> _Problem to work on_
Copy all entries without alteration and skip the pictures they hold.

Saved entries
--------------------------------------------------

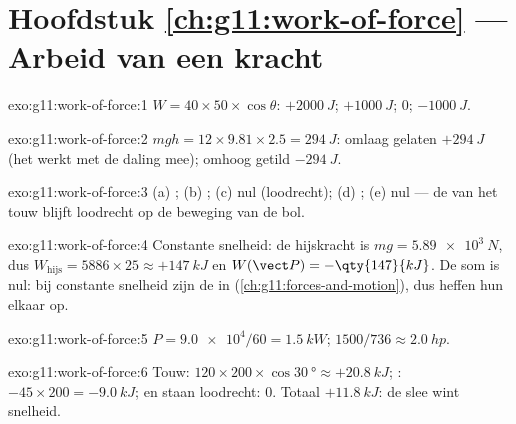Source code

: \section*{Hoofdstuk \ref{ch:g11:work-of-force} --- Arbeid van een kracht}

\begin{solution}{exo:g11:work-of-force:1}
$W = 40 \times 50 \times \cos\theta$: $+\qty{2000}{J}$;
$+\qty{1000}{J}$; $0$; $-\qty{1000}{J}$.
\end{solution}

\begin{solution}{exo:g11:work-of-force:2}
$mgh = 12 \times 9.81 \times 2.5 = \qty{294}{J}$: omlaag gelaten
$+\qty{294}{J}$ (het  werkt met de daling mee); omhoog getild
$-\qty{294}{J}$.
\end{solution}

\begin{solution}{exo:g11:work-of-force:3}
(a) ; (b) ; (c) nul (loodrecht); (d) ; (e) nul ---
de  van het touw blijft loodrecht op de beweging van de bol.
\end{solution}

\begin{solution}{exo:g11:work-of-force:4}
Constante snelheid: de hijskracht is $mg = \qty{5.89e3}{N}$, dus
$W_{\text{hijs}} = 5886 \times 25 \approx +\qty{147}{kJ}$ en
$W(\vect P) = -\qty{147}{kJ}$. De som is nul: bij constante snelheid zijn
de  in  (\cref{ch:g11:forces-and-motion}), dus heffen
hun  elkaar op.
\end{solution}

\begin{solution}{exo:g11:work-of-force:5}
$P = \num{9.0e4}/60 = \qty{1.5}{kW}$; $1500/736 \approx \qty{2.0}{hp}$.
\end{solution}

\begin{solution}{exo:g11:work-of-force:6}
Touw: $120 \times 200 \times \cos\qty{30}{\degree} \approx
+\qty{20.8}{kJ}$; : $-45 \times 200 = -\qty{9.0}{kJ}$;  en
 staan loodrecht: $0$. Totaal $+\qty{11.8}{kJ}$: de slee
wint snelheid.
\end{solution}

--------------------------------------------------

> _Written solution_
Source code

: \section*{Hoofdstuk \ref{ch:g11:work-of-force} --- Arbeid van een kracht}

\begin{solution}{exo:g11:work-of-force:1}
$W = 40 \times 50 \times \cos\theta$: $+\qty{2000}{J}$;
$+\qty{1000}{J}$; $0$; $-\qty{1000}{J}$.
\end{solution}

\begin{solution}{exo:g11:work-of-force:2}
$mgh = 12 \times 9.81 \times 2.5 = \qty{294}{J}$: omlaag gelaten
$+\qty{294}{J}$ (het  werkt met de daling mee); omhoog getild
$-\qty{294}{J}$.
\end{solution}

\begin{solution}{exo:g11:work-of-force:3}
(a) ; (b) ; (c) nul (loodrecht); (d) ; (e) nul ---
de  van het touw blijft loodrecht op de beweging van de bol.
\end{solution}

\begin{solution}{exo:g11:work-of-force:4}
Constante snelheid: de hijskracht is $mg = \qty{5.89e3}{N}$, dus
$W_{\text{hijs}} = 5886 \times 25 \approx +\qty{147}{kJ}$ en
$W(\vect P) = -\qty{147}{kJ}$. De som is nul: bij constante snelheid zijn
de  in  (\cref{ch:g11:forces-and-motion}), dus heffen
hun  elkaar op.
\end{solution}

\begin{solution}{exo:g11:work-of-force:5}
$P = \num{9.0e4}/60 = \qty{1.5}{kW}$; $1500/736 \approx \qty{2.0}{hp}$.
\end{solution}

\begin{solution}{exo:g11:work-of-force:6}
Touw: $120 \times 200 \times \cos\qty{30}{\degree} \approx
+\qty{20.8}{kJ}$; : $-45 \times 200 = -\qty{9.0}{kJ}$;  en
 staan loodrecht: $0$. Totaal $+\qty{11.8}{kJ}$: de slee
wint snelheid.
\end{solution}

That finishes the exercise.